La RATP, qui exploite les transports publics en Île-de-France, a présenté le 22 juin les données qu'elle collecte concernant la qualité de l'air dans son réseau de transport sous-terrain. Les résultats sont très préoccupants dans un cadre réglementaire et une information encore bien flous.
La RATP affirme,
dans un communiqué, que la qualité de l'air dans son réseau métro et RER est une préoccupation aussi ancienne que le réseau lui-même et fait donc l'objet de mesures et d'études "en toute transparence depuis longtemps". Toutefois, force est de constater que peu d'informations filtrent à ce propos comme en témoigne ce communiqué dépourvu de données chiffrées...

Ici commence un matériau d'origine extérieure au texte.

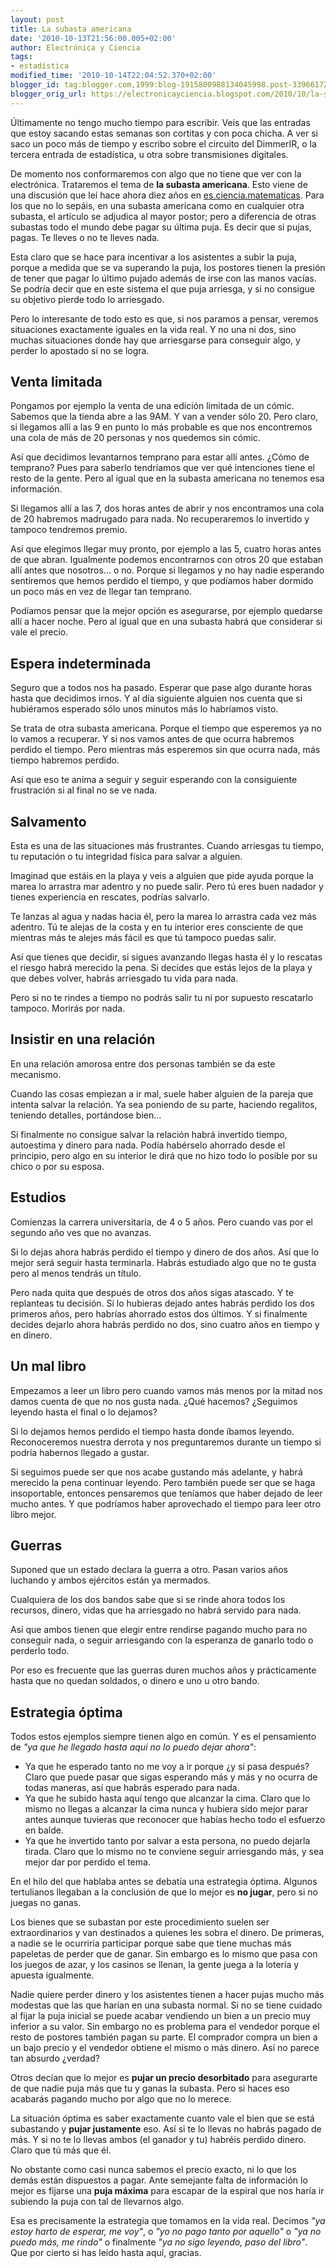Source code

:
 ```yaml
---
layout: post
title: La subasta americana
date: '2010-10-13T21:56:00.005+02:00'
author: Electrónica y Ciencia
tags:
- estadística
modified_time: '2010-10-14T22:04:52.370+02:00'
blogger_id: tag:blogger.com,1999:blog-1915800988134045998.post-3396617213821155844
blogger_orig_url: https://electronicayciencia.blogspot.com/2010/10/la-subasta-americana.html
---
```


Últimamente no tengo mucho tiempo para escribir. Veis que las entradas que estoy sacando estas semanas son cortitas y con poca chicha. A ver si saco un poco más de tiempo y escribo sobre el circuito del DimmerIR, o la tercera entrada de estadística, u otra sobre transmisiones digitales.

De momento nos conformaremos con algo que no tiene que ver con la electrónica. Trataremos el tema de **la subasta americana**. Esto viene de una discusión que leí hace ahora diez años en [es.ciencia.matematicas](http://groups.google.com/group/es.ciencia.matematicas/browse_thread/thread/df9df97d4d912ea8/1326f65a668ca9ba?#1326f65a668ca9ba). Para los que no lo sepáis, en una subasta americana como en cualquier otra subasta, el artículo se adjudica al mayor postor; pero a diferencia de otras subastas todo el mundo debe pagar su última puja. Es decir que si pujas, pagas. Te lleves o no te lleves nada.

Esta claro que se hace para incentivar a los asistentes a subir la puja, porque a medida que se va superando la puja, los postores tienen la presión de tener que pagar lo último pujado además de irse con las manos vacías. Se podría decir que en este sistema el que puja arriesga, y si no consigue su objetivo pierde todo lo arriesgado.

Pero lo interesante de todo esto es que, si nos paramos a pensar, veremos situaciones exactamente iguales en la vida real. Y no una ni dos, sino muchas situaciones donde hay que arriesgarse para conseguir algo, y perder lo apostado si no se logra.

## Venta limitada

Pongamos por ejemplo la venta de una edición limitada de un cómic. Sabemos que la tienda abre a las 9AM. Y van a vender sólo 20. Pero claro, si llegamos allí a las 9 en punto lo más probable es que nos encontremos una cola de más de 20 personas y nos quedemos sin cómic.

Así que decidimos levantarnos temprano para estar allí antes. ¿Cómo de temprano? Pues para saberlo tendríamos que ver qué intenciones tiene el resto de la gente. Pero al igual que en la subasta americana no tenemos esa información.

Si llegamos allí a las 7, dos horas antes de abrir y nos encontramos una cola de 20 habremos madrugado para nada. No recuperaremos lo invertido y tampoco tendremos premio.

Así que elegimos llegar muy pronto, por ejemplo a las 5, cuatro horas antes de que abran. Igualmente podemos encontrarnos con otros 20 que estaban allí antes que nosotros... o no. Porque si llegamos y no hay nadie esperando sentiremos que hemos perdido el tiempo, y que podíamos haber dormido un poco más en vez de llegar tan temprano.

Podíamos pensar que la mejor opción es asegurarse, por ejemplo quedarse allí a hacer noche. Pero al igual que en una subasta habrá que considerar si vale el precio.

## Espera indeterminada

Seguro que a todos nos ha pasado. Esperar que pase algo durante horas hasta que decidimos irnos. Y al día siguiente alguien nos cuenta que si hubiéramos esperado sólo unos minutos más lo habríamos visto.

Se trata de otra subasta americana. Porque el tiempo que esperemos ya no lo vamos a recuperar. Y si nos vamos antes de que ocurra habremos perdido el tiempo. Pero mientras más esperemos sin que ocurra nada, más tiempo habremos perdido.

Así que eso te anima a seguir y seguir esperando con la consiguiente frustración si al final no se ve nada.

## Salvamento

Esta es una de las situaciones más frustrantes. Cuando arriesgas tu tiempo, tu reputación o tu integridad física para salvar a alguien.

Imaginad que estáis en la playa y veis a alguien que pide ayuda porque la marea lo arrastra mar adentro y no puede salir. Pero tú eres buen nadador y tienes experiencia en rescates, podrías salvarlo.

Te lanzas al agua y nadas hacia él, pero la marea lo arrastra cada vez más adentro. Tú te alejas de la costa y en tu interior eres consciente de que mientras más te alejes más fácil es que tú tampoco puedas salir.

Así que tienes que decidir, si sigues avanzando llegas hasta él y lo rescatas el riesgo habrá merecido la pena. Si decides que estás lejos de la playa y que debes volver, habrás arriesgado tu vida para nada. 

Pero si no te rindes a tiempo no podrás salir tu ni por supuesto rescatarlo tampoco. Morirás por nada.

## Insistir en una relación

En una relación amorosa entre dos personas también se da este mecanismo.

Cuando las cosas empiezan a ir mal, suele haber alguien de la pareja que intenta salvar la relación. Ya sea poniendo de su parte, haciendo regalitos, teniendo detalles, portándose bien...

Si finalmente no consigue salvar la relación habrá invertido tiempo, autoestima y dinero para nada. Podía habérselo ahorrado desde el principio, pero algo en su interior le dirá que no hizo todo lo posible por su chico o por su esposa.

## Estudios

Comienzas la carrera universitaria, de 4 o 5 años. Pero cuando vas por el segundo año ves que no avanzas.

Si lo dejas ahora habrás perdido el tiempo y dinero de dos años. Así que lo mejor será seguir hasta terminarla. Habrás estudiado algo que no te gusta pero al menos tendrás un título.

Pero nada quita que después de otros dos años sigas atascado. Y te replanteas tu decisión. Sí lo hubieras dejado antes habrás perdido los dos primeros años, pero habrías ahorrado estos dos últimos. Y si finalmente decides dejarlo ahora habrás perdido no dos, sino cuatro años en tiempo y en dinero.

## Un mal libro

Empezamos a leer un libro pero cuando vamos más menos por la mitad nos damos cuenta de que no nos gusta nada. ¿Qué hacemos? ¿Seguimos leyendo hasta el final o lo dejamos?

Si lo dejamos hemos perdido el tiempo hasta donde íbamos leyendo. Reconoceremos nuestra derrota y nos preguntaremos durante un tiempo si podría habernos llegado a gustar.

Si seguimos puede ser que nos acabe gustando más adelante, y habrá merecido la pena continuar leyendo. Pero también puede ser que se haga insoportable, entonces pensaremos que teníamos que haber dejado de leer mucho antes. Y que podríamos haber aprovechado el tiempo para leer otro libro mejor.

## Guerras

Suponed que un estado declara la guerra a otro. Pasan varios años luchando y ambos ejércitos están ya mermados.

Cualquiera de los dos bandos sabe que si se rinde ahora todos los recursos, dinero, vidas que ha arriesgado no habrá servido para nada.

Así que ambos tienen que elegir entre rendirse pagando mucho para no conseguir nada, o seguir arriesgando con la esperanza de ganarlo todo o perderlo todo.

Por eso es frecuente que las guerras duren muchos años y prácticamente hasta que no quedan soldados, o dinero e uno u otro bando.

## Estrategia óptima

Todos estos ejemplos siempre tienen algo en común. Y es el pensamiento de *"ya que he llegado hasta aquí no lo puedo dejar ahora"*:

- Ya que he esperado tanto no me voy a ir porque ¿y si pasa después? Claro que puede pasar que sigas esperando más y más y no ocurra de todas maneras, así que habrás esperado para nada.
- Ya que he subido hasta aquí tengo que alcanzar la cima. Claro que lo mismo no llegas a alcanzar la cima nunca y hubiera sido mejor parar antes aunque tuvieras que reconocer que habías hecho todo el esfuerzo en balde.
- Ya que he invertido tanto por salvar a esta persona, no puedo dejarla tirada. Claro que lo mismo no te conviene seguir arriesgando más, y sea mejor dar por perdido el tema.

En el hilo del que hablaba antes se debatía una estrategia óptima. Algunos tertulianos llegaban a la conclusión de que lo mejor es **no jugar**, pero si no juegas no ganas.

Los bienes que se subastan por este procedimiento suelen ser extraordinarios y van destinados a quienes les sobra el dinero. De primeras, a nadie se le ocurriría participar porque sabe que tiene muchas más papeletas de perder que de ganar. Sin embargo es lo mismo que pasa con los juegos de azar, y los casinos se llenan, la gente juega a la lotería y apuesta igualmente.

Nadie quiere perder dinero y los asistentes tienen a hacer pujas mucho más modestas que las que harían en una subasta normal. Si no se tiene cuidado al fijar la puja inicial se puede acabar vendiendo un bien a un precio muy inferior a su valor. Sin embargo no es problema para el vendedor porque el resto de postores también pagan su parte. El comprador compra un bien a un bajo precio y el vendedor obtiene el mismo o más dinero. Así no parece tan absurdo ¿verdad?

Otros decían que lo mejor es **pujar un precio desorbitado** para asegurarte de que nadie puja más que tu y ganas la subasta. Pero si haces eso acabarás pagando mucho por algo que no lo merece. 

La situación óptima es saber exactamente cuanto vale el bien que se está subastando y **pujar justamente** eso. Así si te lo llevas no habrás pagado de más. Y si no te lo llevas ambos (el ganador y tu) habréis perdido dinero. Claro que tú más que él.

No obstante como casi nunca sabemos el precio exacto, ni lo que los demás están dispuestos a pagar. Ante semejante falta de información lo mejor es fijarse una **puja máxima** para escapar de la espiral que nos haría ir subiendo la puja con tal de llevarnos algo.

Esa es precisamente la estrategia que tomamos en la vida real. Decimos *"ya estoy harto de esperar, me voy"*, o *"yo no pago tanto por aquello"* o *"ya no puedo más, me rindo"* o finalmente *"ya no sigo leyendo, paso del libro"*. Que por cierto si has leído hasta aquí, gracias.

Cinq stations de mesures pérennes sont implantées sur le réseau en plus d'une vingtaine de prélèvements ponctuels qui sont régulièrement effectués. Les stations Franklin Roosevelt, Châtelet Les Halles, Châtelet et Auber et Nation sont ainsi équipées de stations autonomes.
Des concentrations en particules alarmantes
Selon la communication de Sophie Mazoué, responsable de la qualité de l'air à la RATP, "on retrouve dans le métro les mêmes polluants que dans l'air extérieur - à l'exception de l'ozone - ainsi que des pollutions de particules spécifiques aux réseaux ferroviaires". On y croise ainsi des hydrocarbures aromatiques et plus particulièrement du toluène, du fluoranthène, des particules de plomb, nickel, cadmium, arsenic, chrome, fer et
manganèse.
Les polluants surveillés sont notamment
les particules fines en suspension dans l'air ayant un diamètre compris entre 2,5 µm à 10 µm (PM 2,5 et PM10).

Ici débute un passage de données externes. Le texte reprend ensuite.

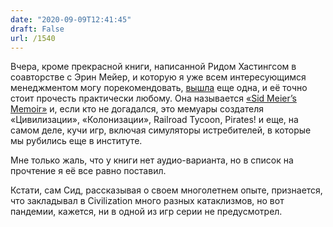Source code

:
```yaml
---
date: "2020-09-09T12:41:45"
draft: False
url: /1540
---
```


Вчера, кроме прекрасной книги, написанной Ридом Хастингсом в соавторстве с Эрин Мейер, и которую я уже всем интересующимся менеджментом могу порекомендовать, [вышла](https://www.bloomberg.com/news/articles/2020-09-08/sid-meier-s-memoir-recounts-the-life-of-legendary-civilization-creator) еще одна, и её точно стоит прочесть практически любому. Она называется [«Sid Meier’s Memoir»](https://amzn.to/3bHw1Ya) и, если кто не догадался, это мемуары создателя «Цивилизации», «Колонизации», Railroad Tycoon, Pirates! и еще, на самом деле, кучи игр, включая симуляторы истребителей, в которые мы рубились еще в институте. 

Мне только жаль, что у книги нет аудио-варианта, но в список на прочтение я её все равно поставил. 

Кстати, сам Сид, рассказывая о своем многолетнем опыте, признается, что закладывал в Civilization много разных катаклизмов, но вот пандемии, кажется, ни в одной из игр серии не предусмотрел.
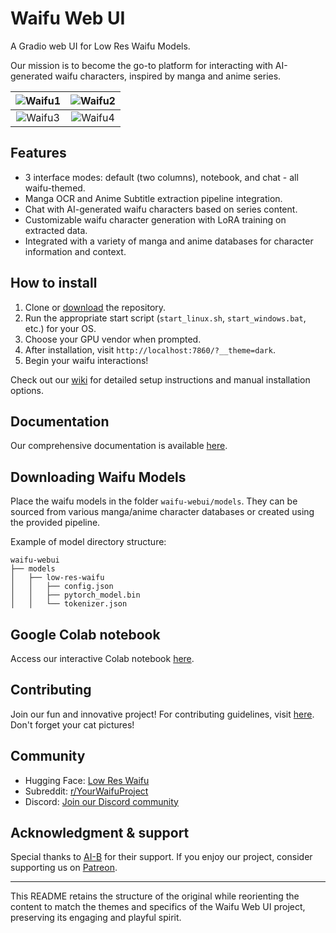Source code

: # Waifu Web UI

A Gradio web UI for Low Res Waifu Models.

Our mission is to become the go-to platform for interacting with AI-generated waifu characters, inspired by manga and anime series.

|![Waifu1](https://github.com/YourRepo/screenshots/raw/main/waifu_instruct.png) | ![Waifu2](https://github.com/YourRepo/screenshots/raw/main/waifu_chat.png) |
|:---:|:---:|
|![Waifu3](https://github.com/YourRepo/screenshots/raw/main/waifu_default.png) | ![Waifu4](https://github.com/YourRepo/screenshots/raw/main/waifu_parameters.png) |

## Features

* 3 interface modes: default (two columns), notebook, and chat - all waifu-themed.
* Manga OCR and Anime Subtitle extraction pipeline integration.
* Chat with AI-generated waifu characters based on series content.
* Customizable waifu character generation with LoRA training on extracted data.
* Integrated with a variety of manga and anime databases for character information and context.

## How to install

1) Clone or [download](https://github.com/YourRepo/waifu-webui/archive/refs/heads/main.zip) the repository.
2) Run the appropriate start script (`start_linux.sh`, `start_windows.bat`, etc.) for your OS.
3) Choose your GPU vendor when prompted.
4) After installation, visit `http://localhost:7860/?__theme=dark`.
5) Begin your waifu interactions!

Check out our [wiki](https://github.com/YourRepo/waifu-webui/wiki) for detailed setup instructions and manual installation options.

## Documentation

Our comprehensive documentation is available [here](https://github.com/YourRepo/waifu-webui/wiki).

## Downloading Waifu Models

Place the waifu models in the folder `waifu-webui/models`. They can be sourced from various manga/anime character databases or created using the provided pipeline.

Example of model directory structure:

```
waifu-webui
├── models
│   ├── low-res-waifu
│   │   ├── config.json
│   │   ├── pytorch_model.bin
│   │   └── tokenizer.json
```

## Google Colab notebook

Access our interactive Colab notebook [here](https://colab.research.google.com/github/YourRepo/waifu-webui/blob/main/Colab-WaifuGen-GPU.ipynb).

## Contributing

Join our fun and innovative project! For contributing guidelines, visit [here](https://github.com/SYSTEMS-OPERATOR/T.T.M.A.T.G.R.A.L.R.W.R.P/issues/3). Don't forget your cat pictures!

## Community

* Hugging Face: [Low Res Waifu](link)
* Subreddit: [r/YourWaifuProject](https://www.reddit.com/r/YourWaifuProject/)
* Discord: [Join our Discord community](https://discord.gg/YourLinkHere)

## Acknowledgment & support

Special thanks to [AI-B](https://ai-b.one/) for their support. If you enjoy our project, consider supporting us on [Patreon](https://www.patreon.com/YourProject).

---

This README retains the structure of the original while reorienting the content to match the themes and specifics of the Waifu Web UI project, preserving its engaging and playful spirit.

Selon le communiqué de la RATP, "les mesures mettent en évidence un niveau élevé de particules émises pour l'essentiel par les systèmes de freinage du matériel roulant" accentué notamment par le manque d'efficacité des dispositifs de ventilation et de climatisation. Une situation qui ne serait pas exceptionnelle puisque inhérente à tous les réseaux ferrés.

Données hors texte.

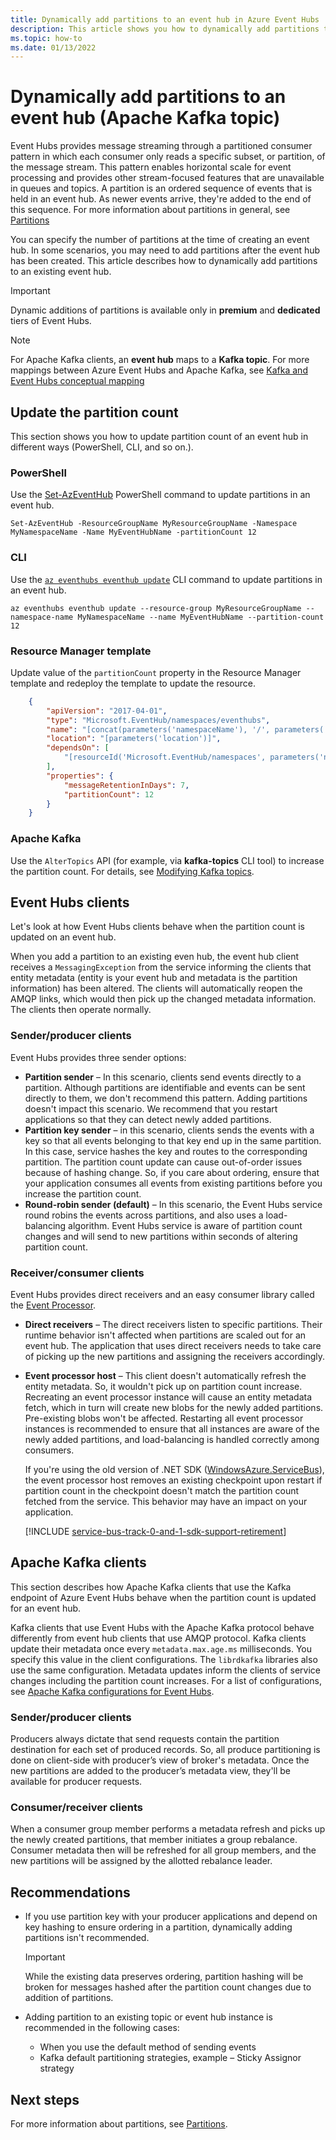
 ```yaml
---
title: Dynamically add partitions to an event hub in Azure Event Hubs
description: This article shows you how to dynamically add partitions to an event hub in Azure Event Hubs.
ms.topic: how-to
ms.date: 01/13/2022
---
```


# Dynamically add partitions to an event hub (Apache Kafka topic)
Event Hubs provides message streaming through a partitioned consumer pattern in which each consumer only reads a specific subset, or partition, of the message stream. This pattern enables horizontal scale for event processing and provides other stream-focused features that are unavailable in queues and topics. A partition is an ordered sequence of events that is held in an event hub. As newer events arrive, they're added to the end of this sequence. For more information about partitions in general, see [Partitions](event-hubs-scalability.md#partitions)

You can specify the number of partitions at the time of creating an event hub. In some scenarios, you may need to add partitions after the event hub has been created. This article describes how to dynamically add partitions to an existing event hub. 

> [!IMPORTANT]
> Dynamic additions of partitions is available only in **premium** and **dedicated** tiers of Event Hubs. 

> [!NOTE]
> For Apache Kafka clients, an **event hub** maps to a **Kafka topic**. For more mappings between Azure Event Hubs and Apache Kafka, see [Kafka and Event Hubs conceptual mapping](azure-event-hubs-kafka-overview.md#apache-kafka-and-azure-event-hubs-conceptual-mapping)


## Update the partition count
This section shows you how to update partition count of an event hub in different ways (PowerShell, CLI, and so on.).

### PowerShell
Use the [Set-AzEventHub](/powershell/module/az.eventhub/set-azeventhub) PowerShell command to update partitions in an event hub. 

```azurepowershell-interactive
Set-AzEventHub -ResourceGroupName MyResourceGroupName -Namespace MyNamespaceName -Name MyEventHubName -partitionCount 12
```

### CLI
Use the [`az eventhubs eventhub update`](/cli/azure/eventhubs/eventhub#az-eventhubs-eventhub-update) CLI command to update partitions in an event hub. 

```azurecli-interactive
az eventhubs eventhub update --resource-group MyResourceGroupName --namespace-name MyNamespaceName --name MyEventHubName --partition-count 12
```

### Resource Manager template
Update value of the `partitionCount` property in the Resource Manager template and redeploy the template to update the resource. 

```json
    {
        "apiVersion": "2017-04-01",
        "type": "Microsoft.EventHub/namespaces/eventhubs",
        "name": "[concat(parameters('namespaceName'), '/', parameters('eventHubName'))]",
        "location": "[parameters('location')]",
        "dependsOn": [
            "[resourceId('Microsoft.EventHub/namespaces', parameters('namespaceName'))]"
        ],
        "properties": {
            "messageRetentionInDays": 7,
            "partitionCount": 12
        }
    }
```

### Apache Kafka
Use the `AlterTopics` API (for example, via **kafka-topics** CLI tool) to increase the partition count. For details, see [Modifying Kafka topics](http://kafka.apache.org/documentation/#basic_ops_modify_topic). 

## Event Hubs clients
Let's look at how Event Hubs clients behave when the partition count is updated on an event hub. 

When you add a partition to an existing even hub, the event hub client receives a `MessagingException` from the service informing the clients that entity metadata (entity is your event hub and metadata is the partition information) has been altered. The clients will automatically reopen the AMQP links, which would then pick up the changed metadata information. The clients then operate normally.

### Sender/producer clients
Event Hubs provides three sender options:

- **Partition sender** – In this scenario, clients send events directly to a partition. Although partitions are identifiable and events can be sent directly to them, we don't recommend this pattern. Adding partitions doesn't impact this scenario. We recommend that you restart applications so that they can detect newly added partitions. 
- **Partition key sender** – in this scenario, clients sends the events with a key so that all events belonging to that key end up in the same partition. In this case, service hashes the key and routes to the corresponding partition. The partition count update can cause out-of-order issues because of hashing change. So, if you care about ordering, ensure that your application consumes all events from existing partitions before you increase the partition count.
- **Round-robin sender (default)** – In this scenario, the Event Hubs service round robins the events across partitions, and also uses a load-balancing algorithm. Event Hubs service is aware of partition count changes and will send to new partitions within seconds of altering partition count.

### Receiver/consumer clients
Event Hubs provides direct receivers and an easy consumer library called the [Event Processor](event-processor-balance-partition-load.md).

- **Direct receivers** – The direct receivers listen to specific partitions. Their runtime behavior isn't affected when partitions are scaled out for an event hub. The application that uses direct receivers needs to take care of picking up the new partitions and assigning the receivers accordingly.
- **Event processor host** – This client doesn't automatically refresh the entity metadata. So, it wouldn't pick up on partition count increase. Recreating an event processor instance will cause an entity metadata fetch, which in turn will create new blobs for the newly added partitions. Pre-existing blobs won't be affected. Restarting all event processor instances is recommended to ensure that all instances are aware of the newly added partitions, and load-balancing is handled correctly among consumers.

    If you're using the old version of .NET SDK ([WindowsAzure.ServiceBus](https://www.nuget.org/packages/WindowsAzure.ServiceBus/)), the event processor host removes an existing checkpoint upon restart if partition count in the checkpoint doesn't match the partition count fetched from the service. This behavior may have an impact on your application. 
    
    [!INCLUDE [service-bus-track-0-and-1-sdk-support-retirement](../../includes/service-bus-track-0-and-1-sdk-support-retirement.md)]

## Apache Kafka clients
This section describes how Apache Kafka clients that use the Kafka endpoint of Azure Event Hubs behave when the partition count is updated for an event hub. 

Kafka clients that use Event Hubs with the Apache Kafka protocol behave differently from event hub clients that use AMQP protocol. Kafka clients update their metadata once every `metadata.max.age.ms` milliseconds. You specify this value in the client configurations. The `librdkafka` libraries also use the same configuration. Metadata updates inform the clients of service changes including the partition count increases. For a list of configurations, see [Apache Kafka configurations for Event Hubs](apache-kafka-configurations.md).

### Sender/producer clients
Producers always dictate that send requests contain the partition destination for each set of produced records. So, all produce partitioning is done on client-side with producer’s view of broker's metadata. Once the new partitions are added to the producer’s metadata view, they'll be available for producer requests.

### Consumer/receiver clients
When a consumer group member performs a metadata refresh and picks up the newly created partitions, that member initiates a group rebalance. Consumer metadata then will be refreshed for all group members, and the new partitions will be assigned by the allotted rebalance leader.

## Recommendations

- If you use partition key with your producer applications and depend on key hashing to ensure ordering in a partition, dynamically adding partitions isn't recommended. 

    > [!IMPORTANT]
    > While the existing data preserves ordering, partition hashing will be broken for messages hashed after the partition count changes due to addition of partitions.
- Adding partition to an existing topic or event hub instance is recommended in the following cases:
    - When you use the default method of sending events
	 - Kafka default partitioning strategies, example – Sticky Assignor strategy


## Next steps
For more information about partitions, see [Partitions](event-hubs-scalability.md#partitions).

La majeure partie des particules fines provient du meulage des rails pour éviter le crissement des wagons et des systèmes de freinage mécanique des rames. À chaque passage, les trains les soulèvent et les remettent en suspension, exposant ainsi les usagers et les employés.
Ainsi, selon Sophie Mazoué, les concentrations en particules fines dans le métro présentent des taux moyens de 150 à 300 µg/m3 avec des pics à 500 µg/m3 aux heures de pointe dans le métro et à 800 µg/m3 dans le RER A, plus touché. Des chiffres à comparer avec la moyenne de 40 µg/m3 mesurée en pollution de trafic en Ile-de-France en 2005 et 20 µg/m3 en pollution de fond.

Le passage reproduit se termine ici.